Austria's foreign minister has defended her curtsy to Russian President Vladimir Putin at her wedding last week, calling it a customary dance move and not a sign of submission.
Karin Kneissl made the comments in an interview with Austrian radio ORF broadcast on August 25, a week after her wedding at which Putin made a high-profile and controversial appearance.
Video footage showed Kneissl dancing with Putin at the wedding celebration and delivering a deep curtsy at the end.
"This was portrayed in commentaries as an act of submission, of prostration.
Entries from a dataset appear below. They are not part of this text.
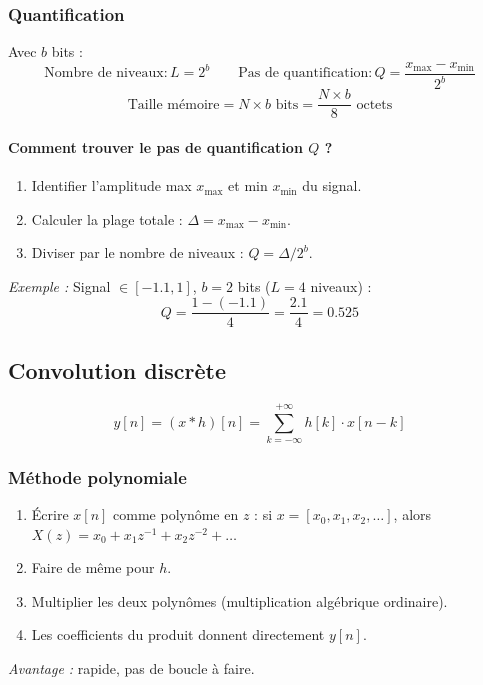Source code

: \documentclass[12pt,a4paper]{article}
\begin{document}
\subsubsection{Quantification}

\begin{tcolorbox}[formbox, title=Formules -- Quantification]
Avec $b$ bits :
\[
  \text{Nombre de niveaux} : L = 2^b
  \qquad
  \text{Pas de quantification} : Q = \frac{x_{\max} - x_{\min}}{2^b}
\]
\[
  \text{Taille mémoire} = N \times b \text{ bits}
  = \frac{N \times b}{8} \text{ octets}
\]
\end{tcolorbox}

\paragraph{Comment trouver le pas de quantification $Q$ ?}
\begin{enumerate}
  \item Identifier l'amplitude max $x_{\max}$ et min $x_{\min}$ du signal.
  \item Calculer la plage totale : $\Delta = x_{\max} - x_{\min}$.
  \item Diviser par le nombre de niveaux : $Q = \Delta / 2^b$.
\end{enumerate}

\textit{Exemple :} Signal $\in [-1.1, 1]$, $b = 2$ bits ($L = 4$ niveaux) :
\[
  Q = \frac{1 - (-1.1)}{4} = \frac{2.1}{4} = 0.525
\]

\subsection{Convolution discrète}

\begin{tcolorbox}[formbox, title=Définition -- Convolution discrète]
\[
  y[n] = (x * h)[n] = \sum_{k=-\infty}^{+\infty} h[k]\cdot x[n-k]
\]
\end{tcolorbox}

\subsubsection{Méthode polynomiale}

\begin{tcolorbox}[methbox, title=Méthode polynomiale (à retenir)]
\begin{enumerate}
  \item Écrire $x[n]$ comme polynôme en $z$ : si $x = [x_0, x_1, x_2, \ldots]$,
        alors $X(z) = x_0 + x_1 z^{-1} + x_2 z^{-2} + \ldots$
  \item Faire de même pour $h$.
  \item Multiplier les deux polynômes (multiplication algébrique ordinaire).
  \item Les coefficients du produit donnent directement $y[n]$.
\end{enumerate}
\textit{Avantage :} rapide, pas de boucle à faire.
\end{tcolorbox}
\end{document}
And anyone who knows me knows that I submit to no one," Kneissl said in the ORF interview, adding that the curtsy came after Putin had bowed to her.
Kneissl, an independent, was picked for the foreign minister job by the far-right Freedom Party (FPOe), a coalition partner in Austria's government.
The FPOe, which has advocated lifting European Union sanctions against Moscow, has ties with Russia's ruling United Russia party.
The European Union, the United States, and other countries imposed sanctions against Russia over its 2014 annexation of Ukraine's Crimean Peninsula and its support for separatists in eastern Ukraine who are fighting government forces.
Austria was one of the few EU member states not to expel Russian diplomats following the poisoning of a former Russian double agent and his daughter in Britain in March.